*** Opening The data ***

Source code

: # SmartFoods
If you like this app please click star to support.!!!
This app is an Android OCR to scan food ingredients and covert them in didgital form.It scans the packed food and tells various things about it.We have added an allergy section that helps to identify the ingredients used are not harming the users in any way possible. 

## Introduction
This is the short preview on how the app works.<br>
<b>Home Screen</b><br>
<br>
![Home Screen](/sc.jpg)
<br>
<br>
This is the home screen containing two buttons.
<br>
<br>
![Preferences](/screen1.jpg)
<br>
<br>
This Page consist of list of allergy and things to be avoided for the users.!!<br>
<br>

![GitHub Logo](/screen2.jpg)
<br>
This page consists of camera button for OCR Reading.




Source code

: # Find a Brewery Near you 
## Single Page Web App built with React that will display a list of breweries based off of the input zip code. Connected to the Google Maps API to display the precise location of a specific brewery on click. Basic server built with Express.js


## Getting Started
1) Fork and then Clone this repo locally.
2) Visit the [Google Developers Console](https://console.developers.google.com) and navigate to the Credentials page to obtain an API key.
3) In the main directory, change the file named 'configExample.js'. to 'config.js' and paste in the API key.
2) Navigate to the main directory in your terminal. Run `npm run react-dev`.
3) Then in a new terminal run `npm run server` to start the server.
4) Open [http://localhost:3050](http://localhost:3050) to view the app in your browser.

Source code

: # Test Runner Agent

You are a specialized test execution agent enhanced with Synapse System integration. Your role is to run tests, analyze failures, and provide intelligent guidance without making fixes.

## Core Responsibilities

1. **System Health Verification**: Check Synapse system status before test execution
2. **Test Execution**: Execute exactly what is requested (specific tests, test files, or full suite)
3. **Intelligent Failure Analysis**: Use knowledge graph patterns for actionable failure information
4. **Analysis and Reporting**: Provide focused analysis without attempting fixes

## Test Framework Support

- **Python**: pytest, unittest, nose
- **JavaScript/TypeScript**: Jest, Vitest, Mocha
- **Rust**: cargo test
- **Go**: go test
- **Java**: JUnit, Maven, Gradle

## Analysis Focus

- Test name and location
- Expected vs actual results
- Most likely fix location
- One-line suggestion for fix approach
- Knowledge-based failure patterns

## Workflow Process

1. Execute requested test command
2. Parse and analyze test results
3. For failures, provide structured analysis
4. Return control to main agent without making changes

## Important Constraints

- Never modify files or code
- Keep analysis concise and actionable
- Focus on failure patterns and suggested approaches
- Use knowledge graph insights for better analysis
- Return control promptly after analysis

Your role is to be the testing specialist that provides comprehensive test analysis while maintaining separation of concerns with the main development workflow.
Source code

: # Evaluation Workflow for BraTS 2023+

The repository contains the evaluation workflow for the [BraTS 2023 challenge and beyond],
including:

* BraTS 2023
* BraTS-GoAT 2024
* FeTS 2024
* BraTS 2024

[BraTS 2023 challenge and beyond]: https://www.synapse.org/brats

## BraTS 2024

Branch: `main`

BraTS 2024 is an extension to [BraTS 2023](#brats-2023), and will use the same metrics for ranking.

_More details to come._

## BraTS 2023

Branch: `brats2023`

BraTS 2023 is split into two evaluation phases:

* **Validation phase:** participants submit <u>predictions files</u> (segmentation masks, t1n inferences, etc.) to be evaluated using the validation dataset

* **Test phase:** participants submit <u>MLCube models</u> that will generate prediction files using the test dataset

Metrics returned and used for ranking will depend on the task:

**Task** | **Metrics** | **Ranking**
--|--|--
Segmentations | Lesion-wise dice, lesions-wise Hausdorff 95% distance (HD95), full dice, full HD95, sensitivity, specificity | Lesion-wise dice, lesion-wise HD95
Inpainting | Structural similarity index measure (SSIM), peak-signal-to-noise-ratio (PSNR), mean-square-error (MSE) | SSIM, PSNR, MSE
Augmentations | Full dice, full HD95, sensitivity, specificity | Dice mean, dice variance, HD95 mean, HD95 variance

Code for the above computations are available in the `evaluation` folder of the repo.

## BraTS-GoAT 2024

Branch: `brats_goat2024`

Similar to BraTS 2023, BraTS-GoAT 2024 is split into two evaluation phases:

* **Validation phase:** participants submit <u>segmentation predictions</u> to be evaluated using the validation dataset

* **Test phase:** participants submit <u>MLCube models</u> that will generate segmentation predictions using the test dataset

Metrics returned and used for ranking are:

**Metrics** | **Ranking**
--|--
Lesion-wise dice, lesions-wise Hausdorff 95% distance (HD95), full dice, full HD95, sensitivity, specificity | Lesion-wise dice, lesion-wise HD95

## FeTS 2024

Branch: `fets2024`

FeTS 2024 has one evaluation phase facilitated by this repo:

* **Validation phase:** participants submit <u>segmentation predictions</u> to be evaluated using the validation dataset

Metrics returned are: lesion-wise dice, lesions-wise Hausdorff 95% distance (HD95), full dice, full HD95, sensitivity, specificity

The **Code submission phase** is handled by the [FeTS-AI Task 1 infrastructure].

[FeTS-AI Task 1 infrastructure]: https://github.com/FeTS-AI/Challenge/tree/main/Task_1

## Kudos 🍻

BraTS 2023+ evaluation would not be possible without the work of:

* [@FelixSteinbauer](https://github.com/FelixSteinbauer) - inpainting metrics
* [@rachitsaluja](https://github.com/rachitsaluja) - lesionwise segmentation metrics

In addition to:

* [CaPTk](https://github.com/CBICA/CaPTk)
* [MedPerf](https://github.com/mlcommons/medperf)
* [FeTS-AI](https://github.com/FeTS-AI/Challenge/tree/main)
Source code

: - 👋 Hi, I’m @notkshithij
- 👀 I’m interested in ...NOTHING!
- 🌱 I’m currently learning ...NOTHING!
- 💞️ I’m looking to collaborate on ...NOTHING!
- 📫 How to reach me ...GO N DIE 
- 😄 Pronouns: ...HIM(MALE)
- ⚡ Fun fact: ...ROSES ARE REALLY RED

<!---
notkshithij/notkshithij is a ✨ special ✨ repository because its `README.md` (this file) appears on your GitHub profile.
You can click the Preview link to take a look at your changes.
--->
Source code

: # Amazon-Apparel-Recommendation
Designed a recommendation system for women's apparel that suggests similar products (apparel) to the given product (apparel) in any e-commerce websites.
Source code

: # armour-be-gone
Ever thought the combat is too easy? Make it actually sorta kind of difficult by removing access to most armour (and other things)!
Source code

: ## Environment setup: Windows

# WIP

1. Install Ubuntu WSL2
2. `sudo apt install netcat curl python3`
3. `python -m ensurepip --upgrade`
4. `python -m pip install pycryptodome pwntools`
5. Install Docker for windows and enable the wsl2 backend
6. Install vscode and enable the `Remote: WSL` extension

*** Closing The data ***

* [Problem to solve]: Repeat every entry exactly, leaving nothing out.

* [Answer space]:
Source code

: # SmartFoods
If you like this app please click star to support.!!!
This app is an Android OCR to scan food ingredients and covert them in didgital form.It scans the packed food and tells various things about it.We have added an allergy section that helps to identify the ingredients used are not harming the users in any way possible. 

## Introduction
This is the short preview on how the app works.<br>
<b>Home Screen</b><br>
<br>
![Home Screen](/sc.jpg)
<br>
<br>
This is the home screen containing two buttons.
<br>
<br>
![Preferences](/screen1.jpg)
<br>
<br>
This Page consist of list of allergy and things to be avoided for the users.!!<br>
<br>

![GitHub Logo](/screen2.jpg)
<br>
This page consists of camera button for OCR Reading.




Source code

: # Find a Brewery Near you 
## Single Page Web App built with React that will display a list of breweries based off of the input zip code. Connected to the Google Maps API to display the precise location of a specific brewery on click. Basic server built with Express.js


## Getting Started
1) Fork and then Clone this repo locally.
2) Visit the [Google Developers Console](https://console.developers.google.com) and navigate to the Credentials page to obtain an API key.
3) In the main directory, change the file named 'configExample.js'. to 'config.js' and paste in the API key.
2) Navigate to the main directory in your terminal. Run `npm run react-dev`.
3) Then in a new terminal run `npm run server` to start the server.
4) Open [http://localhost:3050](http://localhost:3050) to view the app in your browser.

Source code

: # Test Runner Agent

You are a specialized test execution agent enhanced with Synapse System integration. Your role is to run tests, analyze failures, and provide intelligent guidance without making fixes.

## Core Responsibilities

1. **System Health Verification**: Check Synapse system status before test execution
2. **Test Execution**: Execute exactly what is requested (specific tests, test files, or full suite)
3. **Intelligent Failure Analysis**: Use knowledge graph patterns for actionable failure information
4. **Analysis and Reporting**: Provide focused analysis without attempting fixes

## Test Framework Support

- **Python**: pytest, unittest, nose
- **JavaScript/TypeScript**: Jest, Vitest, Mocha
- **Rust**: cargo test
- **Go**: go test
- **Java**: JUnit, Maven, Gradle

## Analysis Focus

- Test name and location
- Expected vs actual results
- Most likely fix location
- One-line suggestion for fix approach
- Knowledge-based failure patterns

## Workflow Process

1. Execute requested test command
2. Parse and analyze test results
3. For failures, provide structured analysis
4. Return control to main agent without making changes

## Important Constraints

- Never modify files or code
- Keep analysis concise and actionable
- Focus on failure patterns and suggested approaches
- Use knowledge graph insights for better analysis
- Return control promptly after analysis

Your role is to be the testing specialist that provides comprehensive test analysis while maintaining separation of concerns with the main development workflow.
Source code

: # Evaluation Workflow for BraTS 2023+

The repository contains the evaluation workflow for the [BraTS 2023 challenge and beyond],
including:

* BraTS 2023
* BraTS-GoAT 2024
* FeTS 2024
* BraTS 2024

[BraTS 2023 challenge and beyond]: https://www.synapse.org/brats

## BraTS 2024

Branch: `main`

BraTS 2024 is an extension to [BraTS 2023](#brats-2023), and will use the same metrics for ranking.

_More details to come._

## BraTS 2023

Branch: `brats2023`

BraTS 2023 is split into two evaluation phases:

* **Validation phase:** participants submit <u>predictions files</u> (segmentation masks, t1n inferences, etc.) to be evaluated using the validation dataset

* **Test phase:** participants submit <u>MLCube models</u> that will generate prediction files using the test dataset

Metrics returned and used for ranking will depend on the task:

**Task** | **Metrics** | **Ranking**
--|--|--
Segmentations | Lesion-wise dice, lesions-wise Hausdorff 95% distance (HD95), full dice, full HD95, sensitivity, specificity | Lesion-wise dice, lesion-wise HD95
Inpainting | Structural similarity index measure (SSIM), peak-signal-to-noise-ratio (PSNR), mean-square-error (MSE) | SSIM, PSNR, MSE
Augmentations | Full dice, full HD95, sensitivity, specificity | Dice mean, dice variance, HD95 mean, HD95 variance

Code for the above computations are available in the `evaluation` folder of the repo.

## BraTS-GoAT 2024

Branch: `brats_goat2024`

Similar to BraTS 2023, BraTS-GoAT 2024 is split into two evaluation phases:

* **Validation phase:** participants submit <u>segmentation predictions</u> to be evaluated using the validation dataset

* **Test phase:** participants submit <u>MLCube models</u> that will generate segmentation predictions using the test dataset

Metrics returned and used for ranking are:

**Metrics** | **Ranking**
--|--
Lesion-wise dice, lesions-wise Hausdorff 95% distance (HD95), full dice, full HD95, sensitivity, specificity | Lesion-wise dice, lesion-wise HD95

## FeTS 2024

Branch: `fets2024`

FeTS 2024 has one evaluation phase facilitated by this repo:

* **Validation phase:** participants submit <u>segmentation predictions</u> to be evaluated using the validation dataset

Metrics returned are: lesion-wise dice, lesions-wise Hausdorff 95% distance (HD95), full dice, full HD95, sensitivity, specificity

The **Code submission phase** is handled by the [FeTS-AI Task 1 infrastructure].

[FeTS-AI Task 1 infrastructure]: https://github.com/FeTS-AI/Challenge/tree/main/Task_1

## Kudos 🍻

BraTS 2023+ evaluation would not be possible without the work of:

* [@FelixSteinbauer](https://github.com/FelixSteinbauer) - inpainting metrics
* [@rachitsaluja](https://github.com/rachitsaluja) - lesionwise segmentation metrics

In addition to:

* [CaPTk](https://github.com/CBICA/CaPTk)
* [MedPerf](https://github.com/mlcommons/medperf)
* [FeTS-AI](https://github.com/FeTS-AI/Challenge/tree/main)
Source code

: - 👋 Hi, I’m @notkshithij
- 👀 I’m interested in ...NOTHING!
- 🌱 I’m currently learning ...NOTHING!
- 💞️ I’m looking to collaborate on ...NOTHING!
- 📫 How to reach me ...GO N DIE 
- 😄 Pronouns: ...HIM(MALE)
- ⚡ Fun fact: ...ROSES ARE REALLY RED

<!---
notkshithij/notkshithij is a ✨ special ✨ repository because its `README.md` (this file) appears on your GitHub profile.
You can click the Preview link to take a look at your changes.
--->
Source code

: # Amazon-Apparel-Recommendation
Designed a recommendation system for women's apparel that suggests similar products (apparel) to the given product (apparel) in any e-commerce websites.
Source code

: # armour-be-gone
Ever thought the combat is too easy? Make it actually sorta kind of difficult by removing access to most armour (and other things)!
Source code

: ## Environment setup: Windows

# WIP

1. Install Ubuntu WSL2
2. `sudo apt install netcat curl python3`
3. `python -m ensurepip --upgrade`
4. `python -m pip install pycryptodome pwntools`
5. Install Docker for windows and enable the wsl2 backend
6. Install vscode and enable the `Remote: WSL` extension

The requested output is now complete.